(Extracted records)
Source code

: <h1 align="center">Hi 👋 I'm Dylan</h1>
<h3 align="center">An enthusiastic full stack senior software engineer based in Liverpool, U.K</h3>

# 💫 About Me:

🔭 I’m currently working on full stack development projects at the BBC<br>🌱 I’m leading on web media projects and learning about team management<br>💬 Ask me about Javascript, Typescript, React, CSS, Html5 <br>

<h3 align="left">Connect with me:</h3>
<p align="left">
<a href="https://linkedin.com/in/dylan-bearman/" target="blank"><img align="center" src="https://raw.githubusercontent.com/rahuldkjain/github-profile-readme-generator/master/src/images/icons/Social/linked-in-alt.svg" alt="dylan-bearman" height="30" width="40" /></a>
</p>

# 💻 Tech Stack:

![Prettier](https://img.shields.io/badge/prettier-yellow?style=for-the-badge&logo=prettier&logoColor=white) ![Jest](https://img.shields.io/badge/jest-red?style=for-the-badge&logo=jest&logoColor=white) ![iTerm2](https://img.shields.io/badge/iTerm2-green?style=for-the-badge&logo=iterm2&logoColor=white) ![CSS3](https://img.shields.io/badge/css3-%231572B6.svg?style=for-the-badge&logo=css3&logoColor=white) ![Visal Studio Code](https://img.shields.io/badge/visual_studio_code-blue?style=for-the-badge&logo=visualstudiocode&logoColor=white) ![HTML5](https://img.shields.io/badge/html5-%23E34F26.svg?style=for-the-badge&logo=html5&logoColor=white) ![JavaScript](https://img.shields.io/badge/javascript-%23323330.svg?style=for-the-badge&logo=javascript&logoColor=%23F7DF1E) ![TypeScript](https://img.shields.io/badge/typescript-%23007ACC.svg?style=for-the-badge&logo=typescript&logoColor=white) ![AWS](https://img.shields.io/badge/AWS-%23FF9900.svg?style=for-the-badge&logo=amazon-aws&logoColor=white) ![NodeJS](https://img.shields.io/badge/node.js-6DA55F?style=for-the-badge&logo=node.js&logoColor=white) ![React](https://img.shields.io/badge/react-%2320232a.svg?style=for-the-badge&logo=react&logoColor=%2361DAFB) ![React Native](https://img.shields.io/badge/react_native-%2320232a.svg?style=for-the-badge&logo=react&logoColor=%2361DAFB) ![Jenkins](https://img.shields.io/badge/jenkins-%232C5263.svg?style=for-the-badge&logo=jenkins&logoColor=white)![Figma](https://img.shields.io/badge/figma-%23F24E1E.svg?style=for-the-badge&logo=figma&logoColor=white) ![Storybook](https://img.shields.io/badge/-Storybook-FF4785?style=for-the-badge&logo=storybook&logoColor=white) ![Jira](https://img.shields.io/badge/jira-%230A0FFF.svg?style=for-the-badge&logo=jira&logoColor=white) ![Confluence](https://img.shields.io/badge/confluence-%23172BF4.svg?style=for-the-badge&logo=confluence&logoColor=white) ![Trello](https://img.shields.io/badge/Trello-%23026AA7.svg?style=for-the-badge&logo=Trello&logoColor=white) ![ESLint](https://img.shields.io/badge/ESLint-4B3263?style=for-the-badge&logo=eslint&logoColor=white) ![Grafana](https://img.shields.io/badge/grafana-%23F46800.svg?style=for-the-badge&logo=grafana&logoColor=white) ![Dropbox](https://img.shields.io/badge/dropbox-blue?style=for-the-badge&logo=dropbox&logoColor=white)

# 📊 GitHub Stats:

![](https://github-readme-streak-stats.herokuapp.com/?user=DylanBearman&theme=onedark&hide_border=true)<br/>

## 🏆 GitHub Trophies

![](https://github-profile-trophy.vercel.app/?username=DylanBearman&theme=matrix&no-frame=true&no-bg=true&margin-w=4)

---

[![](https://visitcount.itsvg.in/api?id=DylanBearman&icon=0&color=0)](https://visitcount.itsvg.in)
---
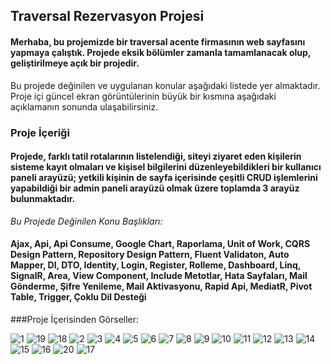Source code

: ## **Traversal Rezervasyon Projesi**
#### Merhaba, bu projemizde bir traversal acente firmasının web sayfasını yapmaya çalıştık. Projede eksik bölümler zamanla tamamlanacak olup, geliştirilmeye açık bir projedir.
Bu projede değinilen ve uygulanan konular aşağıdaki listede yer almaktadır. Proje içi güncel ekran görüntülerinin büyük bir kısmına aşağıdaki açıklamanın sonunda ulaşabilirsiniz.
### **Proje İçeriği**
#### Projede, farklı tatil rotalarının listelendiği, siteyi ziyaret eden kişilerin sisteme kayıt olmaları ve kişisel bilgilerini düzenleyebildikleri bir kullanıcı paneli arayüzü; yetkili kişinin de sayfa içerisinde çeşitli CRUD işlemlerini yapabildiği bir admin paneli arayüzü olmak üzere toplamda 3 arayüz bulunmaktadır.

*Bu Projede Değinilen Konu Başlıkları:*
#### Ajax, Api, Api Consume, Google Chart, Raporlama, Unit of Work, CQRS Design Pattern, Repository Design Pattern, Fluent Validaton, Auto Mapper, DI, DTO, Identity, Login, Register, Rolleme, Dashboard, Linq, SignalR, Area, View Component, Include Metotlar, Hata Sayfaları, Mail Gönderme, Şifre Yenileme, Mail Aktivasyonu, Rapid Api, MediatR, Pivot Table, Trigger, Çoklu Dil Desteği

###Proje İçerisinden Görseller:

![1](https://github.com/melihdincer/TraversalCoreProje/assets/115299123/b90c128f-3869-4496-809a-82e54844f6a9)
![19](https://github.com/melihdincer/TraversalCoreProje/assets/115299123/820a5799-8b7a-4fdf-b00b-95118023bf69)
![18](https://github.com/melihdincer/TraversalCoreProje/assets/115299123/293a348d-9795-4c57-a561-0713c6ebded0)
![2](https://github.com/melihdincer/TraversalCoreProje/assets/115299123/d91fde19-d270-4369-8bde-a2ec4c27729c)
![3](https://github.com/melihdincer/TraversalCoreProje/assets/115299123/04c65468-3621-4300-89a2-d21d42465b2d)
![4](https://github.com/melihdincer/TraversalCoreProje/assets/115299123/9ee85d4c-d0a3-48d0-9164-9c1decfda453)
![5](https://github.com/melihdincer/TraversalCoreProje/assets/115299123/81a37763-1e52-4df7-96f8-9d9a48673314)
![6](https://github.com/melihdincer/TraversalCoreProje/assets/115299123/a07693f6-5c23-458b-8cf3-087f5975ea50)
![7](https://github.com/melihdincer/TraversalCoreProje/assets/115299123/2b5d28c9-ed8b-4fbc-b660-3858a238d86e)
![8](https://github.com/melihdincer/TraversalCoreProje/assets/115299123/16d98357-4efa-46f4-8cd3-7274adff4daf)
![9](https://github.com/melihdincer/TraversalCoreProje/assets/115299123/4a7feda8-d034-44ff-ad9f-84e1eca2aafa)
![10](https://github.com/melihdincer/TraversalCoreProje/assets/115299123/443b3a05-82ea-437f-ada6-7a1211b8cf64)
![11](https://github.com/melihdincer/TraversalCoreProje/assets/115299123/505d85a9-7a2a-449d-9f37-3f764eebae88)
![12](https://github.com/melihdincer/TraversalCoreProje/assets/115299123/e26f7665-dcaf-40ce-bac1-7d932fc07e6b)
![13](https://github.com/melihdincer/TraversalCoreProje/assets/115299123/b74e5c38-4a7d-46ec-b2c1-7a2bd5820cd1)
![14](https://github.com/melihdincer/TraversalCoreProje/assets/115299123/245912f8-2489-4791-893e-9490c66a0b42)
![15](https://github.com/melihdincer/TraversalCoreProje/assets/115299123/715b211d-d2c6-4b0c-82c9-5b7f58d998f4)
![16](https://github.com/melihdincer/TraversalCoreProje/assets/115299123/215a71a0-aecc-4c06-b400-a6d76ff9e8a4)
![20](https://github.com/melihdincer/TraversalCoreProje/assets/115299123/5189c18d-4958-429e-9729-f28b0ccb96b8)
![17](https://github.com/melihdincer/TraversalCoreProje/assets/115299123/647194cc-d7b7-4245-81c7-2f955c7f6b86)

■ Task goal:
Only a number should be given: the count of lines above that contain the word "theme".

■ Reply to the task:
2